WORK TO BE COMPLETED
What you output must be the exact lines from the first line of the data through the one holding "subsets of $A$.\\", with no pictures.

DATA SUPPLIED
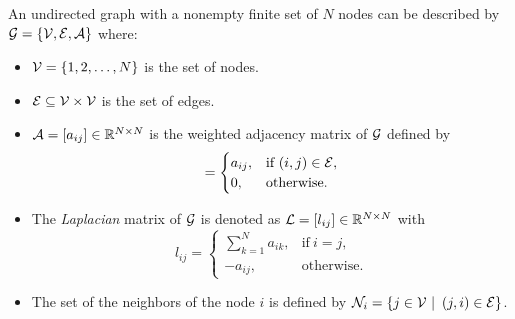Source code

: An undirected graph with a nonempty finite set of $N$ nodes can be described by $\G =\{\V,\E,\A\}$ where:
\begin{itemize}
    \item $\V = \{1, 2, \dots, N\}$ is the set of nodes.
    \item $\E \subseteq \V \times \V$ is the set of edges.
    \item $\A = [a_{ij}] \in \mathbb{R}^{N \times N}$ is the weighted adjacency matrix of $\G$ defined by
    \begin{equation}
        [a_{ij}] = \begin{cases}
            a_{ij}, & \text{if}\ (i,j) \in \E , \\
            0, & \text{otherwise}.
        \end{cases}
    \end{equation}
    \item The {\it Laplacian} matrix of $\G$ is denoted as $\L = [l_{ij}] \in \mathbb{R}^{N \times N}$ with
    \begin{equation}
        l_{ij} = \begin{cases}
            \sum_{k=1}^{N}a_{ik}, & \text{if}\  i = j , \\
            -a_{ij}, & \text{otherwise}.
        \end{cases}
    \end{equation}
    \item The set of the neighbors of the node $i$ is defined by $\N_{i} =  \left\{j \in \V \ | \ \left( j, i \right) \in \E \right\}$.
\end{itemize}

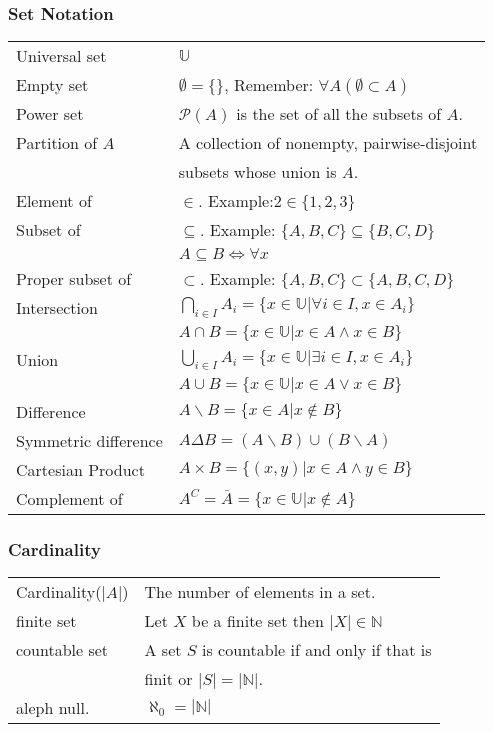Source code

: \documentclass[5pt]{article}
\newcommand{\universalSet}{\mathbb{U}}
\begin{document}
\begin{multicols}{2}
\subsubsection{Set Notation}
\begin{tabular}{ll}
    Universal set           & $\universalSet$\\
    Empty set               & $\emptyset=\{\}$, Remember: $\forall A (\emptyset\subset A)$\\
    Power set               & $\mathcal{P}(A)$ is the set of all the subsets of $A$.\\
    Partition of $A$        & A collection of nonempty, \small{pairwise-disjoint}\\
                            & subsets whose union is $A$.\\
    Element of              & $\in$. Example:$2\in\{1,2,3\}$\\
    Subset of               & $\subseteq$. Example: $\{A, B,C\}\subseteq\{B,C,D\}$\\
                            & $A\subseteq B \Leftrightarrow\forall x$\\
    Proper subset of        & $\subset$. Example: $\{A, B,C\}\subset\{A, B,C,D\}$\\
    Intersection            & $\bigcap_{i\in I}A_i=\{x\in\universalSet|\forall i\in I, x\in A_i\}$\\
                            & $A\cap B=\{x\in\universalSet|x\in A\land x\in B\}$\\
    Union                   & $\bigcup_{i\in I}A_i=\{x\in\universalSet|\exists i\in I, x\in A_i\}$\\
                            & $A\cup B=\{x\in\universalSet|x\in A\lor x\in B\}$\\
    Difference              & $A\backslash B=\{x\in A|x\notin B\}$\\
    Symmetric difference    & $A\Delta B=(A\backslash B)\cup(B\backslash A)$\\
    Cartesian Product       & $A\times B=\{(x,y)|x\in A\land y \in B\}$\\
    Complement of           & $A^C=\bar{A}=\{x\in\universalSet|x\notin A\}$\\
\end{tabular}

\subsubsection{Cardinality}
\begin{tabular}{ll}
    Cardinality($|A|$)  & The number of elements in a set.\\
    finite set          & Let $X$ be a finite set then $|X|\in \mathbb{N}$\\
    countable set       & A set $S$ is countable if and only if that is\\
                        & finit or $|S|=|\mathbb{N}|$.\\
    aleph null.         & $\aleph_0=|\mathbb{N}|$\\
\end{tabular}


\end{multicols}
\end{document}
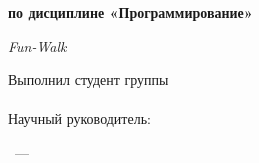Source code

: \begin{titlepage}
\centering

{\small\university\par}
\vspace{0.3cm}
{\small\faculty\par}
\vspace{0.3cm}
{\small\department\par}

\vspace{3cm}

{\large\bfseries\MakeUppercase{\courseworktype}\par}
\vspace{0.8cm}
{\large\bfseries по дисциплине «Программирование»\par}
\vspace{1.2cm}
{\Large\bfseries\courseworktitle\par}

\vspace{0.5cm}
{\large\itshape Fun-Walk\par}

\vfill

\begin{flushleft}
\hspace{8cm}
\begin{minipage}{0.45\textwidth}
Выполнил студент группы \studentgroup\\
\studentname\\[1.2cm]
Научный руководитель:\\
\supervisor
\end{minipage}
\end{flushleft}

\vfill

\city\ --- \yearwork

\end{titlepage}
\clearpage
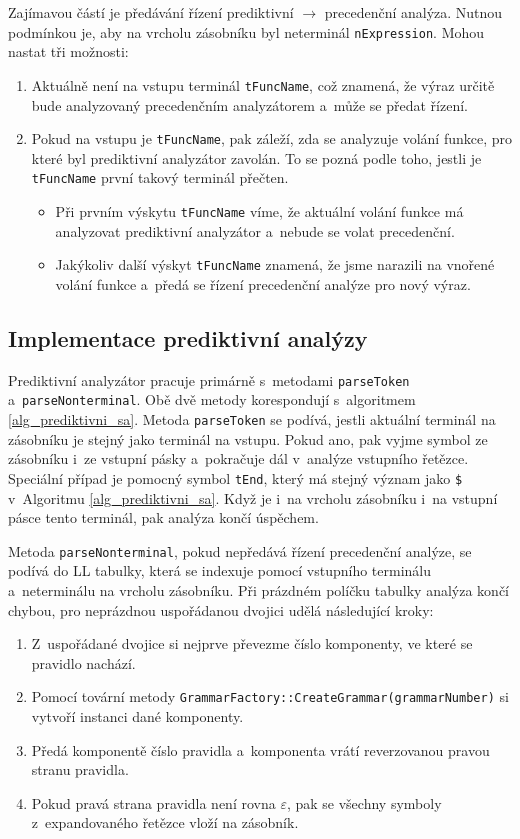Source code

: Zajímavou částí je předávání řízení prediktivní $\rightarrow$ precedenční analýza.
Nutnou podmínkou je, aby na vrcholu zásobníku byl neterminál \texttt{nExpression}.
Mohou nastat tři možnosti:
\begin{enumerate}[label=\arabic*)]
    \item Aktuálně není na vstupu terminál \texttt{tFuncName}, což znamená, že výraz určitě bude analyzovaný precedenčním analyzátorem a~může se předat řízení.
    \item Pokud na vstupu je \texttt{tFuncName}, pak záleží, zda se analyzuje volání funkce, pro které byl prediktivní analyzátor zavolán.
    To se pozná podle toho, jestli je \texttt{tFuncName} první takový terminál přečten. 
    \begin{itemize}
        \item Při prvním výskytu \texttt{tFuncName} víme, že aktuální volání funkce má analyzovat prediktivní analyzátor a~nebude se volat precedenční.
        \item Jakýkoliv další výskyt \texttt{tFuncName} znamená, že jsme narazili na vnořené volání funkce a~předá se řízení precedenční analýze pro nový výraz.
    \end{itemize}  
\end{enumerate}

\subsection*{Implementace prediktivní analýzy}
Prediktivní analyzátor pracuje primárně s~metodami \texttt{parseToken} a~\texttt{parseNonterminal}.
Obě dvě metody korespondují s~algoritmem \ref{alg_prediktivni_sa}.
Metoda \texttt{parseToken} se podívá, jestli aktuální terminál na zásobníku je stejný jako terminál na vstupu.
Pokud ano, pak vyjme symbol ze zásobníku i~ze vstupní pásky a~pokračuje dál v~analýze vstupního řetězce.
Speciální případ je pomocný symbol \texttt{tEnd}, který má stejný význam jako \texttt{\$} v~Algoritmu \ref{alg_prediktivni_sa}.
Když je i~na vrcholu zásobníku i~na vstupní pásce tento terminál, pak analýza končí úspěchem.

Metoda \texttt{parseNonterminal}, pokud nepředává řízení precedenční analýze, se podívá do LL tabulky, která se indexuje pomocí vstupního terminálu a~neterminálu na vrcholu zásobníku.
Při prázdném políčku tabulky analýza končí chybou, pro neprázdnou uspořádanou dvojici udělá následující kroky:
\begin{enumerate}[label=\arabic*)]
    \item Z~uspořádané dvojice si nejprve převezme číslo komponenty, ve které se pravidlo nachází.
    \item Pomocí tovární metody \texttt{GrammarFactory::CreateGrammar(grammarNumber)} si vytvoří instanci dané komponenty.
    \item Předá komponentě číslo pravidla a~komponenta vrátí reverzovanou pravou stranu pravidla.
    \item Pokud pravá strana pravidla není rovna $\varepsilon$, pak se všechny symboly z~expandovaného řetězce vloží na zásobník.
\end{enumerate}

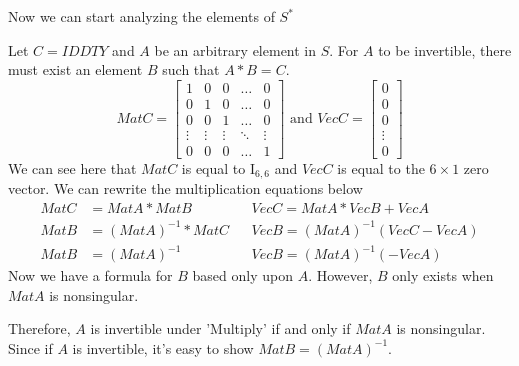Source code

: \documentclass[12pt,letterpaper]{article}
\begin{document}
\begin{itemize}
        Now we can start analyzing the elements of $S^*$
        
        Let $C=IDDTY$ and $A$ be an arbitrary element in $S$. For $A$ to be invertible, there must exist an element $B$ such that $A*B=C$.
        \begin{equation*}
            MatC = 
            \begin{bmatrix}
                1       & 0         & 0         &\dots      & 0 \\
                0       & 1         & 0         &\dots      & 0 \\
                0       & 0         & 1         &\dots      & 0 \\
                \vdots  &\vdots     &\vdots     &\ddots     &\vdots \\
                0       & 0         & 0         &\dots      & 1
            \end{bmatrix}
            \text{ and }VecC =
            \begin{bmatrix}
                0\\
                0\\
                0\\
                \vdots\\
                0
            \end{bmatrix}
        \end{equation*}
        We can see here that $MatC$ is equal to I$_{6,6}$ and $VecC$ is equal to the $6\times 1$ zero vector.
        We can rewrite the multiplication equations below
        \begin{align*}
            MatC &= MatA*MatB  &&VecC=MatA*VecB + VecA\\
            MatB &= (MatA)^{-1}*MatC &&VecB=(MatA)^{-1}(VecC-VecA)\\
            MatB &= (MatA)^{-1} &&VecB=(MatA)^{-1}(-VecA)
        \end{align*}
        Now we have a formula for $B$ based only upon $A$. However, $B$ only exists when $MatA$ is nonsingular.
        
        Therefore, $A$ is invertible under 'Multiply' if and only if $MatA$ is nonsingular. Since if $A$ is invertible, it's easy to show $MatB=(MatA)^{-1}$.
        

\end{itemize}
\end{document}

SOLUTION TO THIS EXERCISE
Source code

: An undirected graph with a nonempty finite set of $N$ nodes can be described by $\G =\{\V,\E,\A\}$ where:
\begin{itemize}
    \item $\V = \{1, 2, \dots, N\}$ is the set of nodes.
    \item $\E \subseteq \V \times \V$ is the set of edges.
    \item $\A = [a_{ij}] \in \mathbb{R}^{N \times N}$ is the weighted adjacency matrix of $\G$ defined by
    \begin{equation}
        [a_{ij}] = \begin{cases}
            a_{ij}, & \text{if}\ (i,j) \in \E , \\
            0, & \text{otherwise}.
        \end{cases}
    \end{equation}
    \item The {\it Laplacian} matrix of $\G$ is denoted as $\L = [l_{ij}] \in \mathbb{R}^{N \times N}$ with
    \begin{equation}
        l_{ij} = \begin{cases}
            \sum_{k=1}^{N}a_{ik}, & \text{if}\  i = j , \\
            -a_{ij}, & \text{otherwise}.
        \end{cases}
    \end{equation}
    \item The set of the neighbors of the node $i$ is defined by $\N_{i} =  \left\{j \in \V \ | \ \left( j, i \right) \in \E \right\}$.
\end{itemize}

Source code

: \documentclass[5pt]{article}
\newcommand{\universalSet}{\mathbb{U}}
\begin{document}
\begin{multicols}{2}
\subsubsection{Set Notation}
\begin{tabular}{ll}
    Universal set           & $\universalSet$\\
    Empty set               & $\emptyset=\{\}$, Remember: $\forall A (\emptyset\subset A)$\\
    Power set               & $\mathcal{P}(A)$ is the set of all the subsets of $A$.\\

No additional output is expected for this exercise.